詩中說圓圓是其小名,“浣花里”,暗示其名伎身份,元辛文房《唐才子傳·薛濤傳》:“濤,字洪度,成都樂妓也。居浣花里”。陸次雲《圓圓傳》稱其“聲甲天下之聲,色甲天下之色”。還填得一手好詞,有《舞余詞》,已失傳。《眾香詞》傳詞三首,一首《有所思》:“自笑愁多歡少,痴了。底事倩傳杯,酒一巡時觴九回。推不開,推不開。”寫得自然清麗,柔弱多愁,委婉道出對命運無奈的慨嘆。

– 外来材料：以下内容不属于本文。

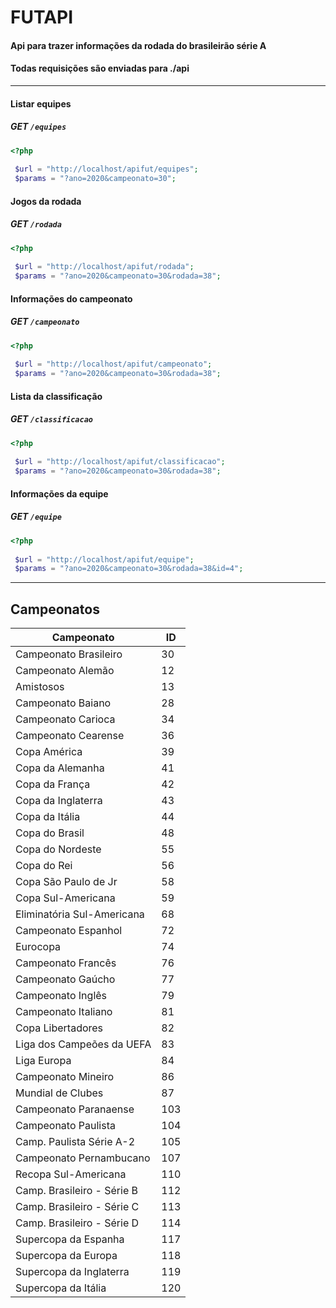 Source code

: # FUTAPI

#### Api para trazer informações da rodada do brasileirão  série A
#### Todas requisições são enviadas para ./api

------
#### Listar equipes
##### GET `/equipes`
```php
<?php
 
 $url = "http://localhost/apifut/equipes";
 $params = "?ano=2020&campeonato=30";
 ```
 
#### Jogos da rodada
##### GET `/rodada`
```php
<?php
 
 $url = "http://localhost/apifut/rodada";
 $params = "?ano=2020&campeonato=30&rodada=38";
 ```
 
#### Informações do campeonato
##### GET `/campeonato`
```php
<?php
 
 $url = "http://localhost/apifut/campeonato";
 $params = "?ano=2020&campeonato=30&rodada=38";
 ``` 
#### Lista da classificação
##### GET `/classificacao`
```php
<?php
 
 $url = "http://localhost/apifut/classificacao";
 $params = "?ano=2020&campeonato=30&rodada=38";
 ```
 
#### Informações da equipe
##### GET `/equipe`
```php
<?php
 
 $url = "http://localhost/apifut/equipe";
 $params = "?ano=2020&campeonato=30&rodada=38&id=4";
 ```

------
## Campeonatos

| Campeonato                  |  ID  |
| ------------------------    | ---  |
|  Campeonato Brasileiro      |  30  |
|  Campeonato Alemão          |  12  |
|  Amistosos                  |  13  |
|  Campeonato Baiano          |  28  |
|  Campeonato Carioca         |  34  |
|  Campeonato Cearense        |  36  |
|  Copa América               |  39  |
|  Copa da Alemanha           |  41  |
|  Copa da França             |  42  |
|  Copa da Inglaterra         |  43  |
|  Copa da Itália             |  44  |
|  Copa do Brasil             |  48  |
|  Copa do Nordeste           |  55  |
|  Copa do Rei                |  56  |
|  Copa São Paulo de Jr       |  58  |
|  Copa Sul-Americana         |  59  |
|  Eliminatória Sul-Americana |  68  |
|  Campeonato Espanhol        |  72  |
|  Eurocopa                   |  74  | 
|  Campeonato Francês         |  76  |
|  Campeonato Gaúcho          |  77  |
|  Campeonato Inglês          |  79  | 
|  Campeonato Italiano        |  81  |
|  Copa Libertadores          |  82  |
|  Liga dos Campeões da UEFA  |  83  |
|  Liga Europa                |  84  |
|  Campeonato Mineiro         |  86  | 
|  Mundial de Clubes          |  87  |
|  Campeonato Paranaense      |  103 |
|  Campeonato Paulista        |  104 |
|  Camp. Paulista Série A-2   |  105 |
|  Campeonato Pernambucano    |  107 |
|  Recopa Sul-Americana       |  110 |
|  Camp. Brasileiro - Série B |  112 | 
|  Camp. Brasileiro - Série C |  113 |
|  Camp. Brasileiro - Série D |  114 |
|  Supercopa da Espanha       |  117 |
|  Supercopa da Europa        |  118 |
|  Supercopa da Inglaterra    |  119 |
|  Supercopa da Itália        |  120 |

“夢向夫差苑裡游,宮娥擁入君王起。”一聯以西施喻陳圓圓,明喻圓圓之美,暗譏三桂有如夫差那樣好色荒政,夫差一見圓圓就坐不住了,三桂則更進一步,納妾,真是有過之而無不及。“採蓮人”用西施故事,李白《子夜吳歌·夏歌》:“鏡湖三百里,菡萏發荷花。五月西施采,人看隘若耶。”。“橫塘”,在蘇州市西南。這兩句以“採蓮人”、“橫塘水”點染女主角身份清純、居處優雅,命運還算不差,以與下文對比,並構成“頂針格”引出下文。

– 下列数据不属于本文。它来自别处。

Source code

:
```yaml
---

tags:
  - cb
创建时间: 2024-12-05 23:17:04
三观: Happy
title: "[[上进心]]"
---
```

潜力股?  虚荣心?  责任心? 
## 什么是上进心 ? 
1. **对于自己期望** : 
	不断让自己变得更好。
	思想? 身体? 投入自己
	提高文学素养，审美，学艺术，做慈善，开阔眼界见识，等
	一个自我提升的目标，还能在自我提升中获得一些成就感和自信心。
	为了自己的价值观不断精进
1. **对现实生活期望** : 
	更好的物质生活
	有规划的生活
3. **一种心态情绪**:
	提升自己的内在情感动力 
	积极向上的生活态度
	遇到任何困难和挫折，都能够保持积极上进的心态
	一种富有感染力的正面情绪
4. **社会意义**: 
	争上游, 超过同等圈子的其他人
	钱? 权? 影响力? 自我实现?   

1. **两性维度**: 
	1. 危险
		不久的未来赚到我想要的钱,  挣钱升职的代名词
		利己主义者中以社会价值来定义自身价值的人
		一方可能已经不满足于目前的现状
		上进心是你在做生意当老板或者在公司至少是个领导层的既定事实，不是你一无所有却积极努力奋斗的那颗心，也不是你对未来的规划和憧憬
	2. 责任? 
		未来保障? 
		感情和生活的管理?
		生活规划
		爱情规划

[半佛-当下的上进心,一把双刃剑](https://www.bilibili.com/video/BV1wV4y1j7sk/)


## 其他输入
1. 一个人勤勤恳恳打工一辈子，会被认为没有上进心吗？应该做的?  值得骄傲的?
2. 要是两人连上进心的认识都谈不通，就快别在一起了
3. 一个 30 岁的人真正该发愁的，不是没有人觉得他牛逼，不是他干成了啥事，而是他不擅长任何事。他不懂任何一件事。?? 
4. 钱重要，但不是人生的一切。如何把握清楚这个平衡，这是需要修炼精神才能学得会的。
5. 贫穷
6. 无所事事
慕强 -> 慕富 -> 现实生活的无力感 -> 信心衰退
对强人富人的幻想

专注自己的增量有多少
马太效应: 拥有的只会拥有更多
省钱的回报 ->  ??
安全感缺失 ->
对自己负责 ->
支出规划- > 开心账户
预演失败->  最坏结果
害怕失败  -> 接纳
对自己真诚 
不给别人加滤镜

第十九至三十四句是第三小段,接著敘述陳被貴戚搶到北京,淪落為侯門歌伎,又變成吳三桂之妾。
“橫塘雙漿去如飛,何處豪家強載歸。”
風雲突變,那段平靜優雅的日子突起波瀾。此聯因果倒裝,使人產生懸念,而留給讀者的印象更加深刻。
此際豈知非薄命,此時只有淚沾衣。
熏天意氣連宮掖,明眸皓齒無人惜。
奪歸永巷閉良家,教就新聲傾座客。
座客飛觴紅日暮,一曲哀弦向誰訴?
這裡是陳圓圓生活經歷的一大轉折,可謂紅顏薄命。明末江南名伎在婚配上有很大的自主權,與陳名氣相當的,大都嫁與著名文人,惟獨陳圓圓被搶,身不由主,豈非命運弄人?“熏天”兩句寫田家勢力很大,把陳圓圓送入宮廷,但後宮也仗勢欺人,陳圓圓雖然聲色甲天下,卻沒人愛惜。“熏天”,《呂氏春秋·離謂》有“毀譽成黨,眾口熏天”,形容惡勢力很大。“奪歸”四句寫陳圓圓淪落為田家歌伎的悲慘地位。“永巷”,皇宮中的長巷,漢朝是幽禁失勢或失寵妃嬪的地方,《史記·呂太后本紀》:“呂后最怨戚夫人及其子趙王,乃令永巷囚戚夫人,而召趙王。”明清時也是未分配到各宮去的宮女的集中居住處。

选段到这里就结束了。